The company, one of the world’s largest oilfield services providers, said its net loss for the quarter was $413 million, an improvement from the previous quarter of $429 million loss, and from the 4Q 2015 loss of over $1 billion.

Fourth quarter 2016 revenue, fell compared to a year before, however, taken sequentially, revenue grew two percent.

Revenue for the quarter was $2.4 billion, down from $3.4 billion a year ago, but up from the $2.35 billion in the quarter which ended on September 30, 2016.

Presenting the results, Martin Craighead, Baker Hughes Chairman and Chief Executive Officer focused on the sequential comparison: “For the fourth quarter, revenue increased 2% sequentially as a result of increased activity in North America, uplift from better-than-expected seasonal year-end product sales, and pockets of growth internationally, primarily in the Middle East.

He said the growth was partially offset by reduced activity across the North Sea resulting from labor union strikes, weather delays, and project postponements.

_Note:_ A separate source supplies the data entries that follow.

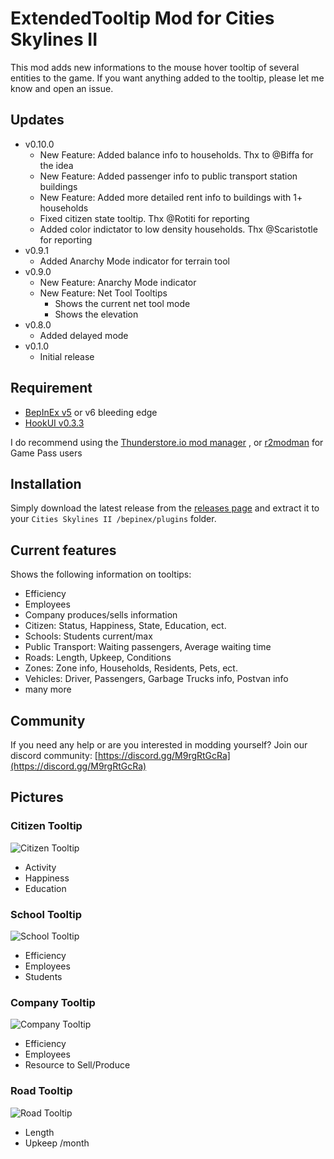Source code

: # ExtendedTooltip Mod for Cities Skylines II

This mod adds new informations to the mouse hover tooltip of several entities to the game.
If you want anything added to the tooltip, please let me know and open an issue.

## Updates
- v0.10.0
	- New Feature: Added balance info to households. Thx to @Biffa for the idea
	- New Feature: Added passenger info to public transport station buildings
	- New Feature: Added more detailed rent info to buildings with 1+ households
	- Fixed citizen state tooltip. Thx @Rotiti for reporting
	- Added color indictator to low density households. Thx @Scaristotle for reporting
- v0.9.1
	- Added Anarchy Mode indicator for terrain tool
- v0.9.0
	- New Feature: Anarchy Mode indicator
	- New Feature: Net Tool Tooltips
		- Shows the current net tool mode
		- Shows the elevation
- v0.8.0
	- Added delayed mode
- v0.1.0
	- Initial release

## Requirement
- [BepInEx v5](https://thunderstore.io/c/cities-skylines-ii/p/BepInEx/BepInExPack/) or v6 bleeding edge
- [HookUI v0.3.3](https://thunderstore.io/c/cities-skylines-ii/p/CaptainOfCoit/HookUI/)

I do recommend using the [Thunderstore.io mod manager](https://www.overwolf.com/app/Thunderstore-Thunderstore_Mod_Manager) , or [r2modman](https://thunderstore.io/package/ebkr/r2modman/) for Game Pass users

## Installation
Simply download the latest release from the [releases page](https://github.com/89pleasure/cities2-extended-tooltip/releases)
and extract it to your `Cities Skylines II /bepinex/plugins` folder.

## Current features
Shows the following information on tooltips:
- Efficiency
- Employees
- Company produces/sells information
- Citizen: Status, Happiness, State, Education, ect.
- Schools: Students current/max
- Public Transport: Waiting passengers, Average waiting time
- Roads: Length, Upkeep, Conditions
- Zones: Zone info, Households, Residents, Pets, ect.
- Vehicles: Driver, Passengers, Garbage Trucks info, Postvan info
- many more

## Community
If you need any help or are you interested in modding yourself?
Join our discord community: [https://discord.gg/M9rgRtGcRa](https://discord.gg/M9rgRtGcRa)

## Pictures

### Citizen Tooltip
![Citizen Tooltip](https://i.ibb.co/8mCPZNc/Screenshot-2023-11-12-011304.png)
- Activity
- Happiness
- Education

### School Tooltip
![School Tooltip](https://i.ibb.co/zPZG1hf/Screenshot-2023-11-12-011318.png)
- Efficiency
- Employees
- Students

### Company Tooltip
![Company Tooltip](https://i.ibb.co/yQPmbrn/Screenshot-2023-11-12-011337.png)
- Efficiency
- Employees
- Resource to Sell/Produce

### Road Tooltip
![Road Tooltip](https://i.ibb.co/fvPCKtB/Screenshot-2023-11-12-011357.png)
- Length
- Upkeep /month
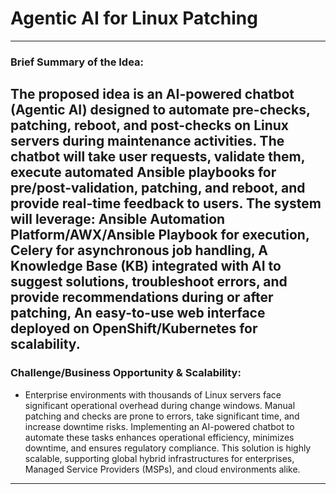 # Agentic AI for Linux Patching

---
### Brief Summary of the Idea:

The proposed idea is an AI-powered chatbot (Agentic AI) designed to automate pre-checks, patching, reboot, and post-checks on Linux servers during maintenance activities. The chatbot will take user requests, validate them, execute automated Ansible playbooks for pre/post-validation, patching, and reboot, and provide real-time feedback to users. The system will leverage: Ansible Automation Platform/AWX/Ansible Playbook for execution, Celery for asynchronous job handling, A Knowledge Base (KB) integrated with AI to suggest solutions, troubleshoot errors, and provide recommendations during or after patching, An easy-to-use web interface deployed on OpenShift/Kubernetes for scalability.
---
### Challenge/Business Opportunity & Scalability:
- Enterprise environments with thousands of Linux servers face significant operational overhead during change windows. Manual patching and checks are prone to errors, take significant time, and increase downtime risks. Implementing an AI-powered chatbot to automate these tasks enhances operational efficiency, minimizes downtime, and ensures regulatory compliance. This solution is highly scalable, supporting global hybrid infrastructures for enterprises, Managed Service Providers (MSPs), and cloud environments alike.
---

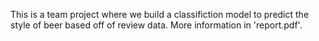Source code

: This is a team project where we build a classifiction model to predict the style of beer based off of review data. More information in 'report.pdf'.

Craighead said the company in the quarter also achieved a sequential reduction in operating losses, generated $632 million of cash flow from operations, and ended the year with $4.6 billion in cash.

On a yearly level, Baker Hughes posted a net loss of $2.7 billion, down from $1.97 billion in 2015.

Revenue for the year was $9.8 billion, down $5.9 billion, or 37%, compared to $15.7 billion for 2015. Baker Hughes said the reduction resulted from the steep decline in activity, as evident by the 32% drop in the average rig count, global pricing pressures, and sharply reduced revenue in onshore pressure pumping as we strived to maintain cash flow positive operations.

 

Tough times for deepwater

 

Providing the outlook for the first half half of 2017 of the year, CEO Craighead said: “We expect onshore revenue in North America to increase as our customers ramp up activity, with service pricing improving but limited by overcapacity. Internationally, we are forecasting activity declines and continued pricing pressure, with pockets of growth onshore.

In offshore markets, particularly deepwater, activity declines are expected to be more severe. As such, we remain focused on managing our costs and aggressively identifying revenue opportunities for our products and technology that can help our customers achieve their business objectives,” Caighead said.

 

GE Merger targeted for mid-2017

 

Craighead also shared his views on the pending merger with GE that will create world’s second largest oilfield services company after Schlumberger, surpassing Halliburton.

With regard to the pending GE Oil & Gas merger, my excitement about the opportunities this transformative combination will deliver for our customers, shareholders, and employees, and the industry as a whole, has only grown since we announced the transaction in late October. GE Oil & Gas and Baker Hughes are an exceptional fit, with highly talented teams, similar cultures of innovation, and industry-leading capabilities. The integration planning teams are making good progress, the regulatory review process is proceeding as planned, and we continue to expect a mid-2017 close.”

Baker Hughes was previously in discussions to merge with another oilfield services provider, Halliburton, but the merger fell through in 2016 after a number of regulatory hurdles.